### Brief
Print everything in the records exactly. Leave the pictures out.

**** Dataset extract ****

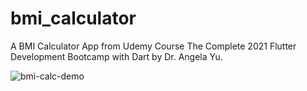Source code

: # bmi_calculator

A BMI Calculator App from Udemy Course The Complete 2021 Flutter Development Bootcamp with Dart by Dr. Angela Yu.

![bmi-calc-demo](https://user-images.githubusercontent.com/88434271/181771364-e8a04ee5-053e-4622-9b6d-92b5b304a87c.gif)

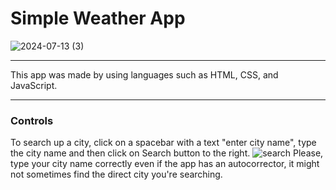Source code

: # Simple Weather App
![2024-07-13 (3)](https://github.com/user-attachments/assets/bdc7ba37-c51b-4ce4-b6b4-6ea4c4d9b03e)

---

This app was made by using languages such as HTML, CSS, and JavaScript.

---

### Controls
To search up a city, click on a spacebar with a text "enter city name", type the city name and then click on Search button to the right. ![search](https://github.com/user-attachments/assets/44e5a61f-ea47-453b-a22b-8853a3679fb9)
 Please, type your city name correctly even if the app has an autocorrector, it might not sometimes find the direct city you're searching.
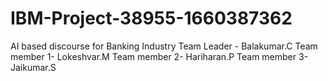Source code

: # IBM-Project-38955-1660387362
AI based discourse for Banking Industry
Team Leader - Balakumar.C     Team member 1- Lokeshvar.M     Team member 2- Hariharan.P    Team member 3- Jaikumar.S

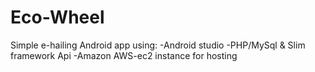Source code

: # Eco-Wheel
Simple e-hailing Android app using: -Android studio -PHP/MySql &amp; Slim framework Api -Amazon AWS-ec2 instance for hosting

****

### The completed task
Source code

: # bmi_calculator

A BMI Calculator App from Udemy Course The Complete 2021 Flutter Development Bootcamp with Dart by Dr. Angela Yu.

![bmi-calc-demo](https://user-images.githubusercontent.com/88434271/181771364-e8a04ee5-053e-4622-9b6d-92b5b304a87c.gif)

Source code

: # Simple Weather App
![2024-07-13 (3)](https://github.com/user-attachments/assets/bdc7ba37-c51b-4ce4-b6b4-6ea4c4d9b03e)

---

This app was made by using languages such as HTML, CSS, and JavaScript.

---

### Controls
To search up a city, click on a spacebar with a text "enter city name", type the city name and then click on Search button to the right. ![search](https://github.com/user-attachments/assets/44e5a61f-ea47-453b-a22b-8853a3679fb9)
 Please, type your city name correctly even if the app has an autocorrector, it might not sometimes find the direct city you're searching.
Source code

: # IBM-Project-38955-1660387362
AI based discourse for Banking Industry
Team Leader - Balakumar.C     Team member 1- Lokeshvar.M     Team member 2- Hariharan.P    Team member 3- Jaikumar.S

Source code

: # Eco-Wheel
Simple e-hailing Android app using: -Android studio -PHP/MySql &amp; Slim framework Api -Amazon AWS-ec2 instance for hosting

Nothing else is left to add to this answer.